Abstract

A gas flow in a square cavity driven by a lid sliding in the direction of its line of contact with the cavity wall is considered. The steady behavior of the gas is numerically investigated based on the linearized Bhatnagar–Gross–Krook kinetic equation and the diffuse reflection boundary condition. When one applies the Stokes equation and the no-slip boundary condition to the system considered here, the flow velocity becomes multivalued at the corner between the lid and the cavity wall, and the shear stress diverges at the corner inversely proportionally to the distance from there, which is known as the so-called corner singularity. In the present work, the behavior of the gas near the corner is examined based on numerical results obtained from the kinetic theory. Although the range of the flow velocity value in the kinetic solution is limited due to the significant velocity slip near the corner, the flow velocity is, nevertheless, multivalued at the corner.

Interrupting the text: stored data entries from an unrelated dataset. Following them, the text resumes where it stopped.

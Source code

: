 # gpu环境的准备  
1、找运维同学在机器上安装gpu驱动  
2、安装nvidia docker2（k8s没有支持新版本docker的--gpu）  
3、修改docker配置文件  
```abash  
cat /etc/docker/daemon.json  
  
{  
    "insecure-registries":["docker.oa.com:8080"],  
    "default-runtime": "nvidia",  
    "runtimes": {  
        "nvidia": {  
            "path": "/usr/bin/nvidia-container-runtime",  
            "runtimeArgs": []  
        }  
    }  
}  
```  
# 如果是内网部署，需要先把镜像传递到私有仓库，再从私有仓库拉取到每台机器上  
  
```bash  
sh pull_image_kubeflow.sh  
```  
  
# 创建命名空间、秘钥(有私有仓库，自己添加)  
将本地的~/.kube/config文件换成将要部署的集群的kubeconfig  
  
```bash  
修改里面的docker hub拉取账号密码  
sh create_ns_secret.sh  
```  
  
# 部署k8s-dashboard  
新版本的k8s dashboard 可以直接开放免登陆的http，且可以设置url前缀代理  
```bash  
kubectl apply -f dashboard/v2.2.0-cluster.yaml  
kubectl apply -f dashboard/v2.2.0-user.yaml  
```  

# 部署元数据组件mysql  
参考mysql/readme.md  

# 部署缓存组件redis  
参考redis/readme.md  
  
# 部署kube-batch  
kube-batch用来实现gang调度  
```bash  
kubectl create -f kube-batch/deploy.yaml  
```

The shear stress varies inversely proportionally to the distance from the corner up to the position that is a few tens of mean free paths away from there. The increase in the stress is suppressed at positions closer to the corner and its magnitude remains bounded. Thus, the total forces acting on the lid and the side cavity walls are bounded as well. Due to the distinctive behavior of the stress near the corner, the resulting nondimensional total forces behave with an unconventional rate Kn ln Kn for small Knudsen numbers Kn.